Few great actors in my experience have been so unfairly represented in the public image. Drunk, a wastrel, uncontrollable, unprofessional, besotted with glamour and wealth - these are just a few of the more generous epithets dumped on Richard Burton.
I had the privilege of knowing Richard Burton well but only at the end of his life, and the only thing I hold against him was that he ‘stole’ the best assistant I ever had and made her his last wife, who gave him much comfort and tenderness in the final years of his tempestuous and tormented existence. And fortunately, as it turned out, I made this film in 1988 just in time to capture on film all his surviving siblings (he was the 12th of 13 children), especially his eldest sister, Cecilia or ‘Cis’ who, after the death of his mother when he was 2, brought him up.

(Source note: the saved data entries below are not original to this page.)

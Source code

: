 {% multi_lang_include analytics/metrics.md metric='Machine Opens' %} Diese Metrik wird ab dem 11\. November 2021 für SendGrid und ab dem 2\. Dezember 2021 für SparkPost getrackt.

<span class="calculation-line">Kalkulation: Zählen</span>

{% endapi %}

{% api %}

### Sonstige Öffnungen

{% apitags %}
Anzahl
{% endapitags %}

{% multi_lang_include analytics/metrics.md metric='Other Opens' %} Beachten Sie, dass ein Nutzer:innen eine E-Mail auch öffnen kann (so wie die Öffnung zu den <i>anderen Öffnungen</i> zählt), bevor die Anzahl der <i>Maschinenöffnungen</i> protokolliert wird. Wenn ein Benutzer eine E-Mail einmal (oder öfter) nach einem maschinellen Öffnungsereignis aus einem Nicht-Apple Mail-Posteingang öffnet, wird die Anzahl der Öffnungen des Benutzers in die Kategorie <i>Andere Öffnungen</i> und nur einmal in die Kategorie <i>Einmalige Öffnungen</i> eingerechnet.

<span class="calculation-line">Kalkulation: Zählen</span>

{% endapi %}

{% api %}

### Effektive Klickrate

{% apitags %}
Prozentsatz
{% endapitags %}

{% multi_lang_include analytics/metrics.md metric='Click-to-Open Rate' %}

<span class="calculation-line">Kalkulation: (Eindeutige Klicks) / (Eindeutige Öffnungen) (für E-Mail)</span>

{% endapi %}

What I learned from them was the horror of working down the coal mines, as their father had done, and the determination of the young Welsh-speaking Richard Burton that this would never be his fate. And later, as his fame and wealth increased, he never forgot this extended family; indeed, at one point he had over 30 family members on his ‘payroll.’
But this ‘escape’ from the mining community of Pontrhydyfen in South Wales came at a considerable price. First, his father (Walter Jenkins) effectively ‘sold him' (money changed hands) to the local schoolmaster, Philip Burton, who altered young Richard’s name and attempted to adopt him. Second, his prodigious talent and good looks propelled him into a world wholly alien. That he was transformed from a scruff who earned money by collecting coal lumps from the scrap heaps around his village into one of the most famous actors in the world before he was 30, is nothing short of miraculous.

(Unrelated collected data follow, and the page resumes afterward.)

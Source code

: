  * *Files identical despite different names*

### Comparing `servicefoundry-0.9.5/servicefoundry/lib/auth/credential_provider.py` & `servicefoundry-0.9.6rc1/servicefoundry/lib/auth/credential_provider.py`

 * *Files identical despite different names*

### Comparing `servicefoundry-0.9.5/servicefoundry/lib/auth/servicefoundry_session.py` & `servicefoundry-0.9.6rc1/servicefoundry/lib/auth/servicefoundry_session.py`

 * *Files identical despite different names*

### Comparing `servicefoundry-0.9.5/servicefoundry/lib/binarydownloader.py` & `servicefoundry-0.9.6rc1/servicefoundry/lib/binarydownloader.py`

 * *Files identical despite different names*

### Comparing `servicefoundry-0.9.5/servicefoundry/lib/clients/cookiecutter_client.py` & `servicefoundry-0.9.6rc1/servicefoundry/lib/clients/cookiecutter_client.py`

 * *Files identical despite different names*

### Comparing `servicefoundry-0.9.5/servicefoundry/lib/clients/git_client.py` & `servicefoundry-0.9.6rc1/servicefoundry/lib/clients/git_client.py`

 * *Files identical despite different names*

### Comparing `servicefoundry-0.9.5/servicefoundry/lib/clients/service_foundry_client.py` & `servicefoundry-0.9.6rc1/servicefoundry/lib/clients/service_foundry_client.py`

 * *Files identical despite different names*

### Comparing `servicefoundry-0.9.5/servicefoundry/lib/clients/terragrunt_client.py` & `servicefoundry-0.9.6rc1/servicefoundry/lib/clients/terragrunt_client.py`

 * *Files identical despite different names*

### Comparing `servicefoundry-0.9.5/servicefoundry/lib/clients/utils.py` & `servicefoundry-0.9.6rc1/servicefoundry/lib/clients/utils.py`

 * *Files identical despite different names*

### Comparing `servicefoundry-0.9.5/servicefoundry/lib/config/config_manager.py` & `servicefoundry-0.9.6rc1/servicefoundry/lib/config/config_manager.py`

But, as he told me, he hated his voice, hated his face, hated everything about himself. Not disliked, but hated. As the great American director (Who’s Afraid of Virginia Woolf?) Mike Nichols tells us in the film, “Richard Burton was a man cut off from his past, a man for whom ‘seeming’ became more real than ‘being.’”
But as an actor who had ‘wasted’ his talent? Virginia Woolf?, The Spy Who Came In From The Cold, The Robe, Equus, Becket, Look Back In Anger, Hamlet, Wagner, 1984 – nearly 100 films. Few other screen actors could boast such monumental, iconic film performances. Brando, Clint Eastwood, Olivier...? Richard Burton is their equal.

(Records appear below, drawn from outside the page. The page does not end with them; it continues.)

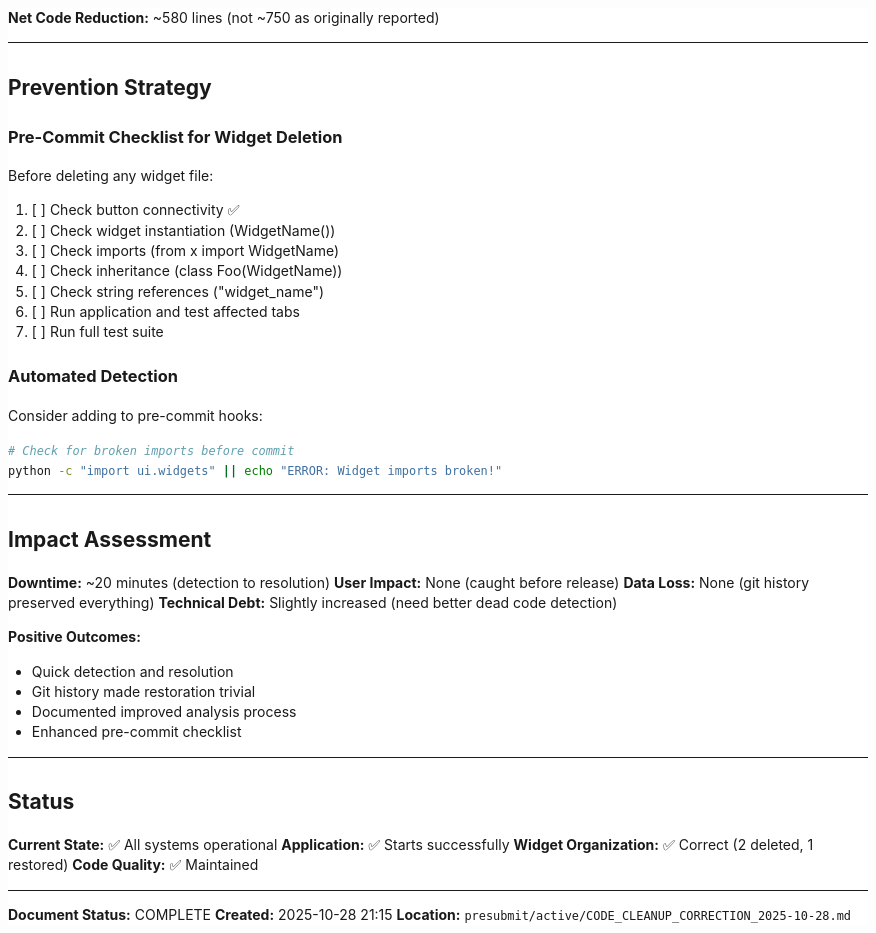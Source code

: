 **Net Code Reduction:** ~580 lines (not ~750 as originally reported)

---

## Prevention Strategy

### Pre-Commit Checklist for Widget Deletion

Before deleting any widget file:

1. [ ] Check button connectivity ✅
2. [ ] Check widget instantiation (WidgetName())
3. [ ] Check imports (from x import WidgetName)
4. [ ] Check inheritance (class Foo(WidgetName))
5. [ ] Check string references ("widget_name")
6. [ ] Run application and test affected tabs
7. [ ] Run full test suite

### Automated Detection

Consider adding to pre-commit hooks:
```bash
# Check for broken imports before commit
python -c "import ui.widgets" || echo "ERROR: Widget imports broken!"
```

---

## Impact Assessment

**Downtime:** ~20 minutes (detection to resolution)
**User Impact:** None (caught before release)
**Data Loss:** None (git history preserved everything)
**Technical Debt:** Slightly increased (need better dead code detection)

**Positive Outcomes:**
- Quick detection and resolution
- Git history made restoration trivial
- Documented improved analysis process
- Enhanced pre-commit checklist

---

## Status

**Current State:** ✅ All systems operational
**Application:** ✅ Starts successfully
**Widget Organization:** ✅ Correct (2 deleted, 1 restored)
**Code Quality:** ✅ Maintained

---

**Document Status:** COMPLETE
**Created:** 2025-10-28 21:15
**Location:** `presubmit/active/CODE_CLEANUP_CORRECTION_2025-10-28.md`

Paradoxically for someone who lived most of his life in the public eye, Richard Burton was shy, deferential, courteous and absurdly generous. As Brook Williams, his Godson, says in the film: “if Richard passed through your life, even if you had only worked with him for a day or even half a day, he lit something in you that I don’t think ever goes out.” Yes he was wild, passionate, literate, incredibly well read (he once boasted he could recite any of Shakespeare’s sonnets by heart, backwards!! And he could!) and riddled with self doubt.
Like all very great actors, he identified with the characters he played, simply because they spoke for him. In Equus, Dysart (Richard Burton) at the end of the play (film) stares defiantly at the camera and attempts to sum up himself and his life. I find myself agreeing with every word. “My desire might be to make of this boy an ardent husband, a caring citizen, a worshipper of an abstract and unifying God. My achievement, however, is more likely to have made a ghost. I’ve healed the rash on his body; I’ve erased the welts cut into his mind. But I doubt he will be left with much passion. He will, most probably, be without pain. For me, however, it never stops. Why me? Why me? First, account for me.”
My film, made at Richard Burton's widow’s request, is a small celebration of an extraordinary man whom I had the privilege to know.